Upon submission, on-site audits were scheduled. By default, ISO 27001 certification is issued per location. Singapore and Vietnam are places where our product is built and data analyzed so these are the main targets of the audit. Sales offices were skipped as data procession is not a part of their functions.

The audit exists essentially as proof: the documents describe robust processes, yet would it crack under pressure and are we doing what we preach? The audit was performed in a series of on-site interviews between the auditor and the people in charge over particular topics like access control, software development process, incident management, and more. These were just the ones in which I played an active role. I noticed that the audit conducted these interviews in two ways. For small isolated topics such as access control, we went through the entire process before he probed with questions and we countered with reasons why the decisions we made fit our circumstances the best. For longer topics, like an end-to-end software engineering process, he went straight to the Q&A dance. That left us mildly disappointed because we even had mock interviews for those long sessions :)

Findings during the audit are categorized into major non-conformity, minor non-conformity, and suggestions. In theory, as long as you can address all the non-conformities before the final audit day, you are good. For a multi-site audit, the end-to-end time can be a few weeks. In practice, a major non-conformity is pretty much a no-go. It indicates the lack of a mission-critical process without which information security effectiveness can't be achieved. Such a process takes time to form and even longer to put into practice and become an organization's second nature. In fact, I believe not having enough time in practice is the number one reason a quick attempt to rectify a major non-conformity is rejected. Minor non-conformities are quite easier, they indicate points of improvement in an established process and enjoy a much higher chance of being accepted if you can get them in in time. Suggestions are just what they are, non-consequential pieces of advice from the auditor based on his experience with other organizations.

We didn't discover any non-conformity, major or minor, so we are expecting our certificate to come through soon. But that isn't the end of it. Under normal circumstances, the ISO certificate must be renewed annually and only lasts for 3 years before the organization has to go through the full circle again. For ourselves, because ISO 27001:2013 is set to expire in 2025, we will be resetting our certificate with 2022 specifications next year.
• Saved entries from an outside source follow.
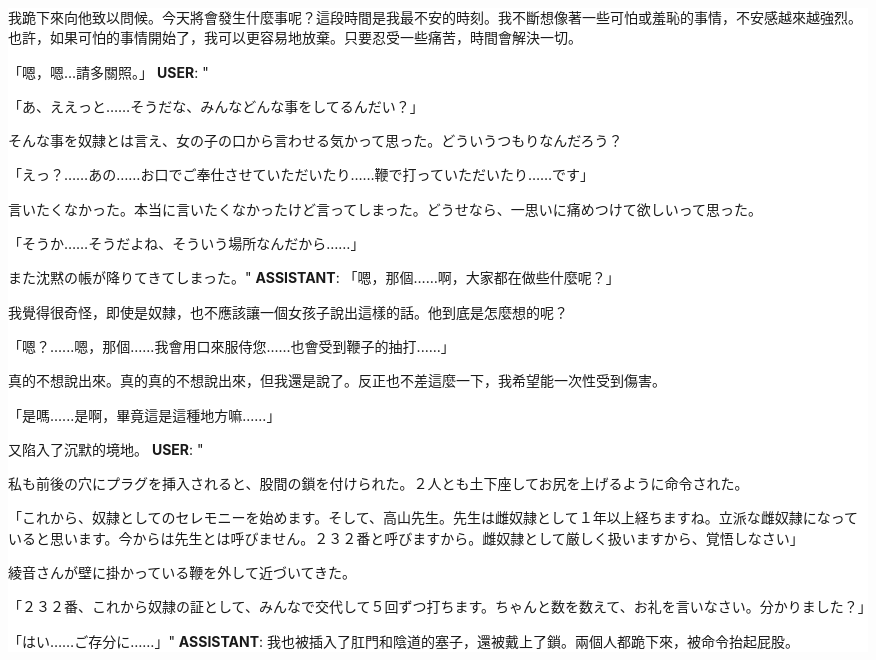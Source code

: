 

我跪下來向他致以問候。今天將會發生什麼事呢？這段時間是我最不安的時刻。我不斷想像著一些可怕或羞恥的事情，不安感越來越強烈。也許，如果可怕的事情開始了，我可以更容易地放棄。只要忍受一些痛苦，時間會解決一切。



「嗯，嗯...請多關照。」
**USER**: "

「あ、ええっと……そうだな、みんなどんな事をしてるんだい？」



そんな事を奴隷とは言え、女の子の口から言わせる気かって思った。どういうつもりなんだろう？



「えっ？……あの……お口でご奉仕させていただいたり……鞭で打っていただいたり……です」



言いたくなかった。本当に言いたくなかったけど言ってしまった。どうせなら、一思いに痛めつけて欲しいって思った。



「そうか……そうだよね、そういう場所なんだから……」



また沈黙の帳が降りてきてしまった。"
**ASSISTANT**: 「嗯，那個……啊，大家都在做些什麼呢？」



我覺得很奇怪，即使是奴隸，也不應該讓一個女孩子說出這樣的話。他到底是怎麼想的呢？



「嗯？......嗯，那個......我會用口來服侍您......也會受到鞭子的抽打......」



真的不想說出來。真的真的不想說出來，但我還是說了。反正也不差這麼一下，我希望能一次性受到傷害。



「是嗎......是啊，畢竟這是這種地方嘛......」



又陷入了沉默的境地。
**USER**: "



私も前後の穴にプラグを挿入されると、股間の鎖を付けられた。２人とも土下座してお尻を上げるように命令された。



「これから、奴隷としてのセレモニーを始めます。そして、高山先生。先生は雌奴隷として１年以上経ちますね。立派な雌奴隷になっていると思います。今からは先生とは呼びません。２３２番と呼びますから。雌奴隷として厳しく扱いますから、覚悟しなさい」



綾音さんが壁に掛かっている鞭を外して近づいてきた。



「２３２番、これから奴隷の証として、みんなで交代して５回ずつ打ちます。ちゃんと数を数えて、お礼を言いなさい。分かりました？」



「はい……ご存分に……」"
**ASSISTANT**: 我也被插入了肛門和陰道的塞子，還被戴上了鎖。兩個人都跪下來，被命令抬起屁股。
Certification being a lucrative business as it is, I do find the whole process to be a positive learning experience.
  • There are the thought framework approach and the big to-do list approach when it comes to certification.
  • Hand waving can take you places but ISO like many certifications is one where the journey is more important than the destination.
  • There are many things that we have already done right with the system and the organization around it, the external validation is a great encouragement to our effort.
  • Our documentation collection can see more rigorous standards, though everything was produced correctly, it took a bit of time to gather them for the audit proof.